わざわざ本土の日本人街にまでヘリを飛ばして獄寺が材料を調達したのは行き過ぎだろうと思われたが、シチリアの街で餡子を入手するのは、確かに至難の業だ。
「十代目、美味しいですね!」
懐かしいな、と山本が感慨深く呟く横で、綱吉が作ったものだと勘違いしている獄寺が、口いっぱいに団子を頬張りながら叫ぶ。飛び散る餡子を手で避け、綱吉は苦笑しつつリボーンを盗み見た。
彼は静かな顔をして、行儀良く団子を箸で抓んでいる。
「そう……それは良かった。ね、リボーン」
「ああ」
同意を求めて問いかけた綱吉に、彼は愛想無く相槌だけを返す。どういう事だろう、と目を丸くした獄寺の顔を見る事無く、リボーンはぼそり、呟いた。
「ツナの耳朶の柔らかさに仕上げたからな」
「なっっ!」
獄寺が噎せて団子を噴出した。汚い。
山本が興味深そうに団子を持ち上げ、一頻り眺めた後歯を立てて噛み付いた。止めて欲しい。

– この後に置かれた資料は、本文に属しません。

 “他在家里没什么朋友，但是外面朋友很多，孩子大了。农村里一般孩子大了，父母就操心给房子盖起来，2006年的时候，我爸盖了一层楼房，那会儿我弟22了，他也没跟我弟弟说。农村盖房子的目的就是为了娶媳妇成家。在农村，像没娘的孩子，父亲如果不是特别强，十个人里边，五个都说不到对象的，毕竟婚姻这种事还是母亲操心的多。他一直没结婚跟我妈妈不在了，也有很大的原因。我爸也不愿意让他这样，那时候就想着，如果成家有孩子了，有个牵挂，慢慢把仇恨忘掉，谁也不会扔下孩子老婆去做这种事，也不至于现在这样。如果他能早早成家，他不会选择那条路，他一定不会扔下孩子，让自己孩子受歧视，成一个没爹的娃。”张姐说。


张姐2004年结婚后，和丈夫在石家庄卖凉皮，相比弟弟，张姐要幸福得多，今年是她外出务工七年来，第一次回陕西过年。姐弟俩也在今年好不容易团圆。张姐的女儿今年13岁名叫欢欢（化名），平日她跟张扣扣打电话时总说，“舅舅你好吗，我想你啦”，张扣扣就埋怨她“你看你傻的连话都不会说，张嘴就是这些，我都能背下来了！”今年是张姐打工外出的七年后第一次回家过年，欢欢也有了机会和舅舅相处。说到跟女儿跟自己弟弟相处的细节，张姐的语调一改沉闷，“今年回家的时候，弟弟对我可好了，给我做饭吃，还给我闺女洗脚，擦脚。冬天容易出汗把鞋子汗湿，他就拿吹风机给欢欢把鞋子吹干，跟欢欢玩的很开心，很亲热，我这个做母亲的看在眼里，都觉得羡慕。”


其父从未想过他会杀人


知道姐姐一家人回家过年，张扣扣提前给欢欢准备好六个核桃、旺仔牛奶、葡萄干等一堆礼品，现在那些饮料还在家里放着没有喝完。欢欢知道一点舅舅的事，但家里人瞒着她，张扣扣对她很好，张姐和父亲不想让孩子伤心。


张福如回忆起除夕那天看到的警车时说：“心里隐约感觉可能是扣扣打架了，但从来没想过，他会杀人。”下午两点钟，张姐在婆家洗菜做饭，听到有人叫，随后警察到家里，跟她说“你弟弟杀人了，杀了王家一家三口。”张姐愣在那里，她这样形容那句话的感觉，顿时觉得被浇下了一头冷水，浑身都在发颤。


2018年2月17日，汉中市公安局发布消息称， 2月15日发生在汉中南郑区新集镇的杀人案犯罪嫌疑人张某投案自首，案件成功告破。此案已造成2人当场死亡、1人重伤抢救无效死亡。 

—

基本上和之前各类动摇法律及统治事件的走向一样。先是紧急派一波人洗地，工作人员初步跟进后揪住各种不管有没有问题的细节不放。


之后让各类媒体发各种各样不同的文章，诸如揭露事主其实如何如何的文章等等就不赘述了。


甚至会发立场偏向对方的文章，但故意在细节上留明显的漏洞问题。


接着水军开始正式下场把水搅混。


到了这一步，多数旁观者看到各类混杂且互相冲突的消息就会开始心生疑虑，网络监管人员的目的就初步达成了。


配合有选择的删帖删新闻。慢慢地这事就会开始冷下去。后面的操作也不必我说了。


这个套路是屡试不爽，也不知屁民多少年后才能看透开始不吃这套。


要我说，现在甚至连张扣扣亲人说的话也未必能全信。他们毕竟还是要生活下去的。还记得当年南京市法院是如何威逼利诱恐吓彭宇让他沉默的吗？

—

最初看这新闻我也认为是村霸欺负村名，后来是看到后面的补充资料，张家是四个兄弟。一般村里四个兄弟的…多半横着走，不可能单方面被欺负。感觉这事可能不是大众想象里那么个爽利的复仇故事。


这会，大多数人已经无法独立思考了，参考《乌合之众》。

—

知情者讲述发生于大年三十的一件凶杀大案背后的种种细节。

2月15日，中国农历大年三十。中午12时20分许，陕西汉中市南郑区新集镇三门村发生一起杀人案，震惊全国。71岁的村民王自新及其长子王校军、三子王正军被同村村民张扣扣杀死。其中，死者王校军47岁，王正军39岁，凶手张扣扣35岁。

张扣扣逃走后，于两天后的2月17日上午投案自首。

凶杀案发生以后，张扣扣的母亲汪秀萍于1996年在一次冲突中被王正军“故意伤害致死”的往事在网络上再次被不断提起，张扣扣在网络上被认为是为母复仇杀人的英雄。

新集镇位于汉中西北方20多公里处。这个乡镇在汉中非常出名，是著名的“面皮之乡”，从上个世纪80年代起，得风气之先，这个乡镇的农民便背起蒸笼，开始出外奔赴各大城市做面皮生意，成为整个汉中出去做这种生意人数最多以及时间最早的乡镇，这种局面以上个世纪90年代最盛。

ランボが箸に挟んでいた団子を落とした。だからどうしてそこで固まる。
バジルが楽しそうに団子を指で小突いた。だから止めて欲しい。
リボーンがにやりと、楽しそうに口端を歪めて笑った。
「違わないだろう?」
綱吉は真っ赤になって怒鳴った。
「違わないけど、ちっがーーーうっ!!」
夜空にぽっかりと浮かぶ満月が、そんな光景を微笑ましそうに眺めていた。